Siyasi etik ve çıkar çatışmasının önlenmesi ilkeleri dikkate alınarak, soruşturmaya konu olan kişilerle ilgisi ve yakınlığı olan kamusal görevler üstlenmiş kişilerin bu soruşturma süresince görevlerinden çekilmesi hususunun önemsenmesi, etik bir sorumluluğun ifadesi olduğu kadar soruşturmanın selameti açısından da gereklidir.
Konunun toplumun tüm kesimlerini ilgilendiren mali, sosyal ve etik sonuçları dikkate alınarak, bu soruşturmaya ilişkin haber ve bilgilerin, yetkili kurumlar tarafından sürekli, düzenli, açık ve tatmin edici bir biçimde topluma sunulması şeffaflık ilkesinin bir gereğidir.
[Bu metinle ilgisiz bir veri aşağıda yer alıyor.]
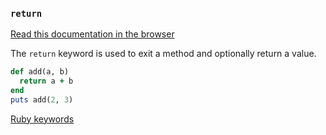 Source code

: ### `return`

[Read this documentation in the browser](https://github.com/Shopify/ruby-lsp/blob/main/static_docs/descriptions/return.md)

The `return` keyword is used to exit a method and optionally return a value.

```ruby
def add(a, b)
  return a + b
end
puts add(2, 3)
```

[Ruby keywords](https://docs.ruby-lang.org/en/3.3/keywords_rdoc.html)
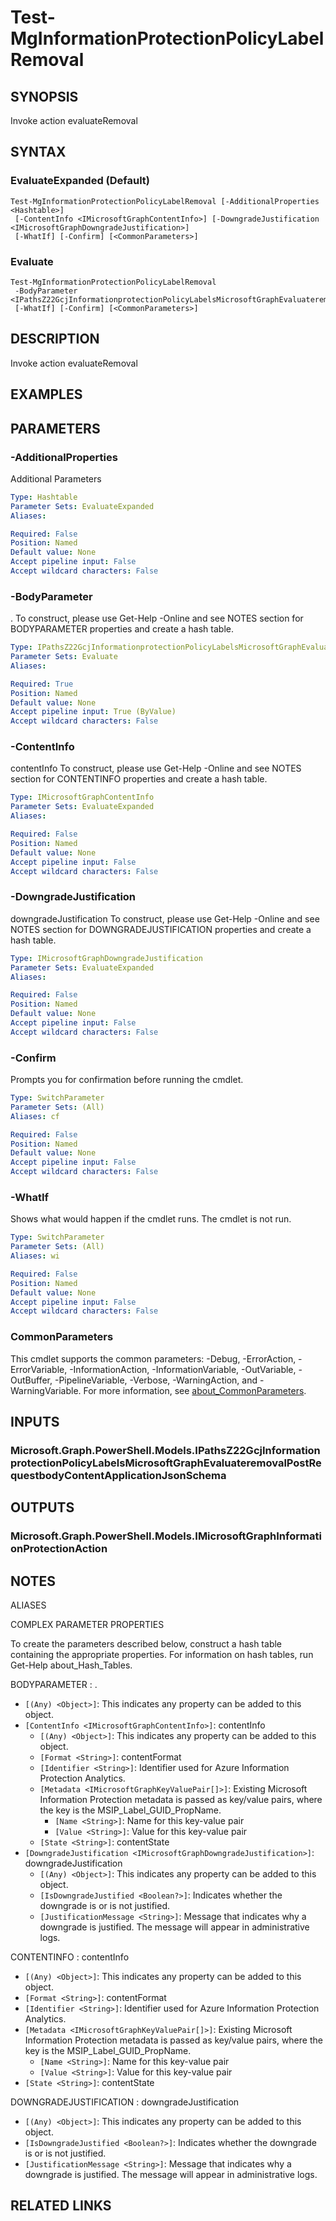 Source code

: ﻿---
external help file: Microsoft.Graph.Identity.SignIns-help.xml
Module Name: Microsoft.Graph.Identity.SignIns
online version: https://docs.microsoft.com/en-us/powershell/module/microsoft.graph.identity.signins/test-mginformationprotectionpolicylabelremoval
schema: 2.0.0
---

# Test-MgInformationProtectionPolicyLabelRemoval

## SYNOPSIS
Invoke action evaluateRemoval

## SYNTAX

### EvaluateExpanded (Default)
```
Test-MgInformationProtectionPolicyLabelRemoval [-AdditionalProperties <Hashtable>]
 [-ContentInfo <IMicrosoftGraphContentInfo>] [-DowngradeJustification <IMicrosoftGraphDowngradeJustification>]
 [-WhatIf] [-Confirm] [<CommonParameters>]
```

### Evaluate
```
Test-MgInformationProtectionPolicyLabelRemoval
 -BodyParameter <IPathsZ22GcjInformationprotectionPolicyLabelsMicrosoftGraphEvaluateremovalPostRequestbodyContentApplicationJsonSchema>
 [-WhatIf] [-Confirm] [<CommonParameters>]
```

## DESCRIPTION
Invoke action evaluateRemoval

## EXAMPLES

## PARAMETERS

### -AdditionalProperties
Additional Parameters

```yaml
Type: Hashtable
Parameter Sets: EvaluateExpanded
Aliases:

Required: False
Position: Named
Default value: None
Accept pipeline input: False
Accept wildcard characters: False
```

### -BodyParameter
.
To construct, please use Get-Help -Online and see NOTES section for BODYPARAMETER properties and create a hash table.

```yaml
Type: IPathsZ22GcjInformationprotectionPolicyLabelsMicrosoftGraphEvaluateremovalPostRequestbodyContentApplicationJsonSchema
Parameter Sets: Evaluate
Aliases:

Required: True
Position: Named
Default value: None
Accept pipeline input: True (ByValue)
Accept wildcard characters: False
```

### -ContentInfo
contentInfo
To construct, please use Get-Help -Online and see NOTES section for CONTENTINFO properties and create a hash table.

```yaml
Type: IMicrosoftGraphContentInfo
Parameter Sets: EvaluateExpanded
Aliases:

Required: False
Position: Named
Default value: None
Accept pipeline input: False
Accept wildcard characters: False
```

### -DowngradeJustification
downgradeJustification
To construct, please use Get-Help -Online and see NOTES section for DOWNGRADEJUSTIFICATION properties and create a hash table.

```yaml
Type: IMicrosoftGraphDowngradeJustification
Parameter Sets: EvaluateExpanded
Aliases:

Required: False
Position: Named
Default value: None
Accept pipeline input: False
Accept wildcard characters: False
```

### -Confirm
Prompts you for confirmation before running the cmdlet.

```yaml
Type: SwitchParameter
Parameter Sets: (All)
Aliases: cf

Required: False
Position: Named
Default value: None
Accept pipeline input: False
Accept wildcard characters: False
```

### -WhatIf
Shows what would happen if the cmdlet runs.
The cmdlet is not run.

```yaml
Type: SwitchParameter
Parameter Sets: (All)
Aliases: wi

Required: False
Position: Named
Default value: None
Accept pipeline input: False
Accept wildcard characters: False
```

### CommonParameters
This cmdlet supports the common parameters: -Debug, -ErrorAction, -ErrorVariable, -InformationAction, -InformationVariable, -OutVariable, -OutBuffer, -PipelineVariable, -Verbose, -WarningAction, and -WarningVariable. For more information, see [about_CommonParameters](http://go.microsoft.com/fwlink/?LinkID=113216).

## INPUTS

### Microsoft.Graph.PowerShell.Models.IPathsZ22GcjInformationprotectionPolicyLabelsMicrosoftGraphEvaluateremovalPostRequestbodyContentApplicationJsonSchema
## OUTPUTS

### Microsoft.Graph.PowerShell.Models.IMicrosoftGraphInformationProtectionAction
## NOTES

ALIASES

COMPLEX PARAMETER PROPERTIES

To create the parameters described below, construct a hash table containing the appropriate properties. For information on hash tables, run Get-Help about_Hash_Tables.


BODYPARAMETER <IPathsZ22GcjInformationprotectionPolicyLabelsMicrosoftGraphEvaluateremovalPostRequestbodyContentApplicationJsonSchema>: .
  - `[(Any) <Object>]`: This indicates any property can be added to this object.
  - `[ContentInfo <IMicrosoftGraphContentInfo>]`: contentInfo
    - `[(Any) <Object>]`: This indicates any property can be added to this object.
    - `[Format <String>]`: contentFormat
    - `[Identifier <String>]`: Identifier used for Azure Information Protection Analytics.
    - `[Metadata <IMicrosoftGraphKeyValuePair[]>]`: Existing Microsoft Information Protection metadata is passed as key/value pairs, where the key is the MSIP_Label_GUID_PropName.
      - `[Name <String>]`: Name for this key-value pair
      - `[Value <String>]`: Value for this key-value pair
    - `[State <String>]`: contentState
  - `[DowngradeJustification <IMicrosoftGraphDowngradeJustification>]`: downgradeJustification
    - `[(Any) <Object>]`: This indicates any property can be added to this object.
    - `[IsDowngradeJustified <Boolean?>]`: Indicates whether the downgrade is or is not justified.
    - `[JustificationMessage <String>]`: Message that indicates why a downgrade is justified. The message will appear in administrative logs.

CONTENTINFO <IMicrosoftGraphContentInfo>: contentInfo
  - `[(Any) <Object>]`: This indicates any property can be added to this object.
  - `[Format <String>]`: contentFormat
  - `[Identifier <String>]`: Identifier used for Azure Information Protection Analytics.
  - `[Metadata <IMicrosoftGraphKeyValuePair[]>]`: Existing Microsoft Information Protection metadata is passed as key/value pairs, where the key is the MSIP_Label_GUID_PropName.
    - `[Name <String>]`: Name for this key-value pair
    - `[Value <String>]`: Value for this key-value pair
  - `[State <String>]`: contentState

DOWNGRADEJUSTIFICATION <IMicrosoftGraphDowngradeJustification>: downgradeJustification
  - `[(Any) <Object>]`: This indicates any property can be added to this object.
  - `[IsDowngradeJustified <Boolean?>]`: Indicates whether the downgrade is or is not justified.
  - `[JustificationMessage <String>]`: Message that indicates why a downgrade is justified. The message will appear in administrative logs.

## RELATED LINKS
Bu soruşturma, Şeffaflık Derneği’nin, daha önce çeşitli defalar vurgulandığı gibi, kamu yönetiminde daha şeffaf ve hesap verebilir bir idari ve hukuksal altyapı ve işleyişe duyulan ihtiyacı yeniden göstermiştir. İhale kanunlarının uygulanması ve siyasi etik bu bağlamda öncelikli bir öneme sahiptir. Özellikle kentsel dönüşümün yoğun bir şekilde uygulandığı bir kentleşme ve yapılaşma ortamında, yolsuzluk açısından önemli risk alanları oluşturma potansiyeline sahip inşaat, imar ve gayrımenkul politikalarının yürütülmesinde, geniş toplum kesimlerinin ekonomik ve mali olduğu kadar sosyal çıkarları ve haklarının da korunması için gerekli önlemler acilen alınmalıdır.
Yolsuzlukla ilgili araştırmalarda, Türkiye'nin, devlet ve toplum olarak, övünç duymaktan uzakta bulunan konumunu yükseltmek ve bu anlamda temiz bir toplum idealini hukuken ve fiilen oluşturmak için, kamu gücünün üstleneceği önemli bir sorumluluk vardır: Her düzeydeki yolsuzluk iddialarının takibinde, sonuç almaya yönelik, etkin bir çaba içinde olmak ve bunun görünür kılınması için tutarlı politikalar takip etmek. Bu çaba, aynı zamanda toplumsal bir farkındalık ve sorumluluğun da ifadesi olmalıdır. Bu nedenle, bugün sürmekte olan bu soruşturmanın hızla ve layıkıyla açıklığa kavuşturulması, sadece Türkiye’nin bugünü değil, çocuklarımıza bırakacağımız mirasın anlamı ve değeri bakımından da büyük önem taşıyor.
Şeffaflık Derneği, bu süreci yakından izleyecek ve temiz bir toplum için, şeffaf, dürüst, hesap verebilen yönetim süreçlerinin gelişimine her düzeyde katkıda bulunma çabalarını sürdürecektir."